For this reason, it is absolutely essential that you understand your ESP's position on clients whom they suspect may be sending unsolicited email through their system. If enough messages from the same ESP are marked as SPAM, popular email clients such as Yahoo! or Gmail may block messages from that IP address altogether until the Email Service Provider can prove that the offending client(s) will no longer be sending junk mail through its system.

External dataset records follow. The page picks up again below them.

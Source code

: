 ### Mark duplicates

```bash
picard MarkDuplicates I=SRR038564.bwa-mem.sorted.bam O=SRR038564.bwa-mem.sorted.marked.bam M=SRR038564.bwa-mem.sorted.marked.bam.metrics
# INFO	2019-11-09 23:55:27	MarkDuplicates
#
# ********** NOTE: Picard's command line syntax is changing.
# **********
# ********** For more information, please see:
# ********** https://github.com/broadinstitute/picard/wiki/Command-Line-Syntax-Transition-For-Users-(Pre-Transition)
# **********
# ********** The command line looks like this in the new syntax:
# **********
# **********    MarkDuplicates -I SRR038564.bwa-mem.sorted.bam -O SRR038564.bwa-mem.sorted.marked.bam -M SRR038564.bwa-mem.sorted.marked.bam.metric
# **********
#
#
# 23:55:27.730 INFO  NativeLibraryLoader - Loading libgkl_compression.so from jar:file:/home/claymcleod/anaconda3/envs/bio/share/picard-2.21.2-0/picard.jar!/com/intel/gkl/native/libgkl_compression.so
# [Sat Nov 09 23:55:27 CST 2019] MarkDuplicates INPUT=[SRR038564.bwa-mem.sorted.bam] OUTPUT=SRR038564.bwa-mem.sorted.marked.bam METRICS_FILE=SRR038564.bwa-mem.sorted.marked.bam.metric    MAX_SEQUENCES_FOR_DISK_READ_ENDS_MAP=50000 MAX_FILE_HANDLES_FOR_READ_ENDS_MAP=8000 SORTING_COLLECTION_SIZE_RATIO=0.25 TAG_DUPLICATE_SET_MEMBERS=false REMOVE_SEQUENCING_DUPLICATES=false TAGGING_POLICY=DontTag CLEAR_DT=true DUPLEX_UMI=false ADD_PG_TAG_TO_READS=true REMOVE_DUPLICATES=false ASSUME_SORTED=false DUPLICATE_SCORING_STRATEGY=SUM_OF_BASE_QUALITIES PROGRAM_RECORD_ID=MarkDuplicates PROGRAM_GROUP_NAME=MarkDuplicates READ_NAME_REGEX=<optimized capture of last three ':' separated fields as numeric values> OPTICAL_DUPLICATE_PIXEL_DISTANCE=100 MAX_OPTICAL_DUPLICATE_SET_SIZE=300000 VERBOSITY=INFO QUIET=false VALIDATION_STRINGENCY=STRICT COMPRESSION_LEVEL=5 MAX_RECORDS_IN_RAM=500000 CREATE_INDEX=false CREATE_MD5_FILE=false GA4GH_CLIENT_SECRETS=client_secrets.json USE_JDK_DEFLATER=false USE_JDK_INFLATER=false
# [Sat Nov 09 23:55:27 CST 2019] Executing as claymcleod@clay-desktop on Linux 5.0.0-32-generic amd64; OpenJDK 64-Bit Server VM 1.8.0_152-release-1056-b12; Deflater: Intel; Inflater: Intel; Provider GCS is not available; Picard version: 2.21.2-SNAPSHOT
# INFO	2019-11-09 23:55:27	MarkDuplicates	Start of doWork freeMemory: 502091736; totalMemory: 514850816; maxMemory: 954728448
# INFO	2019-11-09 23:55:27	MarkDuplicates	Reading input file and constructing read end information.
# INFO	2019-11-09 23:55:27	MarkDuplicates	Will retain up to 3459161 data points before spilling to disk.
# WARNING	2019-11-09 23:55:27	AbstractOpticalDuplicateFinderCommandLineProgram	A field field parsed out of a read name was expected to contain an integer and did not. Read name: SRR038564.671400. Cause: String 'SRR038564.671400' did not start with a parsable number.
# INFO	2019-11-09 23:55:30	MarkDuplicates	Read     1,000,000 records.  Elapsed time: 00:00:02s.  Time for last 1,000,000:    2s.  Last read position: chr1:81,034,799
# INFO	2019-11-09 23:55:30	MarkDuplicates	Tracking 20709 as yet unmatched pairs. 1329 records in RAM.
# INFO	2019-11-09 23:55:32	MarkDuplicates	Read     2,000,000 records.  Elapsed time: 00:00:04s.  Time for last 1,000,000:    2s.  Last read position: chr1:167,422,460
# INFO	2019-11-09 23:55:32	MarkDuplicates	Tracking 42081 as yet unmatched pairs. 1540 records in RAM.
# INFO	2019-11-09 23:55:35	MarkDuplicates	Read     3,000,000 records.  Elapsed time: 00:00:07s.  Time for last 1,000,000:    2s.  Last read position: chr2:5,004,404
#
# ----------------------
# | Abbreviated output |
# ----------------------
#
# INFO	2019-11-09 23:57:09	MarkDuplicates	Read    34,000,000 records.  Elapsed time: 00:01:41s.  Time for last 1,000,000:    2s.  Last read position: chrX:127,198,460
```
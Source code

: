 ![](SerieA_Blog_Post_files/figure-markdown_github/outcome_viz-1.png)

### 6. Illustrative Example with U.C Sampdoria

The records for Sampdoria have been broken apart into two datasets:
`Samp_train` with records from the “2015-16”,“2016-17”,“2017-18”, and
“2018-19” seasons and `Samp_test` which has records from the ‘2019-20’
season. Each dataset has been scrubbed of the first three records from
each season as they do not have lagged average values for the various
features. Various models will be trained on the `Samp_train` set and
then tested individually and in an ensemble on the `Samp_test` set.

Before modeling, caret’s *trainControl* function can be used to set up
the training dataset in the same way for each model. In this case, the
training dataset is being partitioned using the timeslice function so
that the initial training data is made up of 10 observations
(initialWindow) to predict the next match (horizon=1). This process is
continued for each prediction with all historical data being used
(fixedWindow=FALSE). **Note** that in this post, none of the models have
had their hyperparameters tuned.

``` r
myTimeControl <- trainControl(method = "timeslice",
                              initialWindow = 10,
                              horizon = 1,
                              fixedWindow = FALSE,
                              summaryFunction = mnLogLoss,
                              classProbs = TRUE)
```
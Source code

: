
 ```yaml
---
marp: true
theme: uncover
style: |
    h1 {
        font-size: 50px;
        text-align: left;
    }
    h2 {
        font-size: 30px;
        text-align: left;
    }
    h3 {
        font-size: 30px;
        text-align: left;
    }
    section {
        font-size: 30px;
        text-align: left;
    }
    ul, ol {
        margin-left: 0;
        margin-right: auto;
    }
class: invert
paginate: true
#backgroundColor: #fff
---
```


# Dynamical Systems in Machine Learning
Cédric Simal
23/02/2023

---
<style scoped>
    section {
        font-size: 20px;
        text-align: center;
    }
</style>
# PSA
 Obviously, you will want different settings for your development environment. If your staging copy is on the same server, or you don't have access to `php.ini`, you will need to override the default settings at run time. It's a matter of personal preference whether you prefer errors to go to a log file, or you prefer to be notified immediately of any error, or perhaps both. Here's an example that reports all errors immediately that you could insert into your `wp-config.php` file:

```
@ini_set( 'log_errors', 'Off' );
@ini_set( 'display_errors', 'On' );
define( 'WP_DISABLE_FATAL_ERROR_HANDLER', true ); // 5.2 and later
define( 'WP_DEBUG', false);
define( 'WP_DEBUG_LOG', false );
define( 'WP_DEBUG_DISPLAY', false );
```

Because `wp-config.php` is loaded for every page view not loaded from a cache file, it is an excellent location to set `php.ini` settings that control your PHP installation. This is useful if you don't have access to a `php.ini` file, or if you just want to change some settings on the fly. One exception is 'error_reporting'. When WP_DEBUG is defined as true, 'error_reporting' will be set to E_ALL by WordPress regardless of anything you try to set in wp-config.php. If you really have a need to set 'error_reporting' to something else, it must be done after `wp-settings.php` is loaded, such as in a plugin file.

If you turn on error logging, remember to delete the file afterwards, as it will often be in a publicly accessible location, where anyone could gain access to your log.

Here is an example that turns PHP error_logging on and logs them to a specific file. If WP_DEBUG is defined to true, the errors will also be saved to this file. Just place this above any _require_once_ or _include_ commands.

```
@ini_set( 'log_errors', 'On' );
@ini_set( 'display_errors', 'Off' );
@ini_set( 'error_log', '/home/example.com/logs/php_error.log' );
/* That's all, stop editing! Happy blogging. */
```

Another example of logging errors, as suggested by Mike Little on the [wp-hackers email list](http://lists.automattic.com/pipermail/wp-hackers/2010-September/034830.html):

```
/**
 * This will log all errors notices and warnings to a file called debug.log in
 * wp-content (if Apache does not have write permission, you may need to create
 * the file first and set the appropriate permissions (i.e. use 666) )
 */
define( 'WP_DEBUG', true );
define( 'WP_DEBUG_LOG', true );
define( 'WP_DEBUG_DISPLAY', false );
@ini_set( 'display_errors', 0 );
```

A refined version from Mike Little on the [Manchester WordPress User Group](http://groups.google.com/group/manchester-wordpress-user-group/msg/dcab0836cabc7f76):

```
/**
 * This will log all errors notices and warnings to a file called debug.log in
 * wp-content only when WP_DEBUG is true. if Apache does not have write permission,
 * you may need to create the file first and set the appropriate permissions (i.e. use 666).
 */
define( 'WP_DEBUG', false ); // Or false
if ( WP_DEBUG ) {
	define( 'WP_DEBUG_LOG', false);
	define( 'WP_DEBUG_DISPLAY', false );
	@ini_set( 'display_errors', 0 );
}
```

Protect Yourself Through Research

When discussing your company with an ESP, make special note of their policies regarding acceptable vs. unacceptable practices. If their clients are allowed to use rented lists, for example, it's a safe bet that any of those rented lists are going to result in higher volumes of SPAM complaints. Subscribe to the ESP's email newsletter or those of its clients, which will be sent from one of their IP addresses, and see if your email client's SPAM filters take any action when the message arrives.

It's also a good idea to utilize online tools such as ReturnPath's SenderScore, which allows for more advanced research by analyzing IP addresses to indicate the expected deliverability and amount of SPAM risk associated with messages from those IP addresses. For senders who want to analyze an IP address they already own, Microsoft's Smart Network Data Services (SNDS) can be used to analyze your IP address to make sure your email reputation is where it needs to be.

Using an Email Service Provider can take your email marketing efforts to the next level by offering advanced features and in-depth reporting tools, but don't let the company you keep throw a monkey wrench into those efforts.

You've only got one reputation-don't jeopardize it by sharing an IP address with a sender that doesn't value its own.